I have run a vaultwarden installation for my organization for a couple of years now without problem. Today everybody is getting nasty “Deceptive site ahead” screens injected by google chrome when they try to visit the site or use the browser plugin. The rest of the screen says:
“Attackers on may trick you into doing something dangerous like installing software or revealing your personal information (for example, passwords, phone numbers, or credit cards).”
Has anybody else had this problem before? I used the “Report a detection problem” link that appears when you click the details button and told google its my own vaultwarden installation.
I think the problem is how similar the login screen is to bitwarden’s. Is there any way to change that header image on the login screen to say the name of my company, or something similar?

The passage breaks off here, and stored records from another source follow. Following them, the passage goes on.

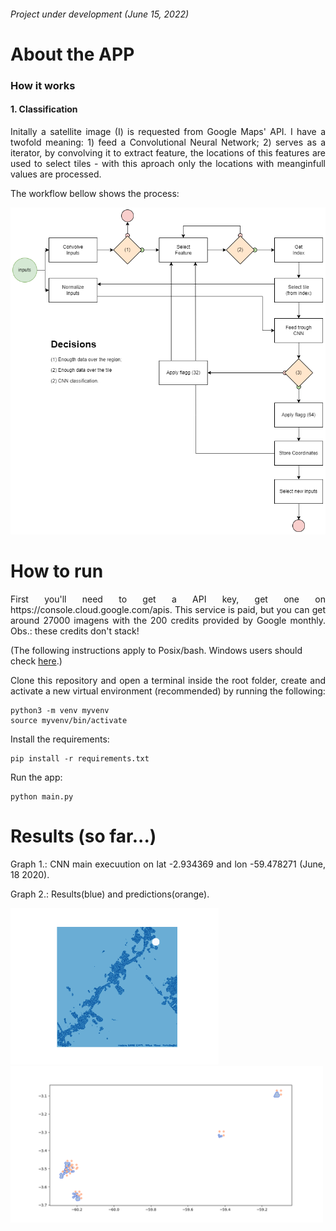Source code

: ###### Project under development (June 15, 2022)

# About the APP
### How it works
#### 1. Classification
<p align="justify">
 Initally a satellite image (I) is requested from Google Maps' API. I have a twofold meaning: 1) feed a Convolutional Neural Network; 2) serves as a iterator, by convolving it to extract feature, the locations of this features are used to select tiles - with this aproach only the locations with meanginfull values are processed.
  
The workflow bellow shows the process:
</p>

<p align="center">
  <img src="https://github.com/PedroFrias/amazonian_rainforest_survey/blob/main/images/cnn_classification_diagram.png">
</p>


# How to run

<p align="justify">
First you'll need to get a API key, get one on https://console.cloud.google.com/apis. This service is paid, but you can get around 27000 imagens with the 200 credits provided by Google monthly. Obs.: these credits don't stack!
</p>

(The following instructions apply to Posix/bash. Windows users should check [here](https://docs.python.org/3/library/venv.html).)
<p align="justify">
Clone this repository and open a terminal inside the root folder, create and activate a new virtual environment (recommended) by running the following:
</p>

```
python3 -m venv myvenv
source myvenv/bin/activate
```
Install the requirements:
```
pip install -r requirements.txt
```
Run the app:
```
python main.py
```
# Results (so far...)

<p align="justify">
Graph 1.: CNN main execuution on lat -2.934369 and lon -59.478271 (June, 18 2020).
 
Graph 2.: Results(blue) and predictions(orange).
</p>
<p float="center">
  <img src="https://github.com/PedroFrias/amazonian_rainforest_survey/blob/main/images/cnn_classifying_data.gif" height="250">
  <img src="https://github.com/PedroFrias/amazonian_rainforest_survey/blob/main/images/results_and_predictions.png" height="250">
</p>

This issue has been seen in the past. But has nothing to do with Vaultwarden it self. It’s probably a flag on the (sub)domain which contains Bitwarden in the name i guess.
1 Like
I was pretty sure it wasn’t a technical issue. I think it’s just because it says “Bitwarden” at the top and basically looks just like Bitwarden web login page, so google thinks it looks like a phishing page. That’s why I was wondering if there would be an easy way to show a different logo or text at the top.
Then i think you are not using the latest version of Vaultwarden. Since this should be fixed already in v2022.12.0 version of the web-vault. There we changed all the logo’s and names to Vaultwarden.
Ok, I just updated the container and see the change. Hopefully, when google gets around to checking my report, they’ll see the change and lift the warning. Thanks!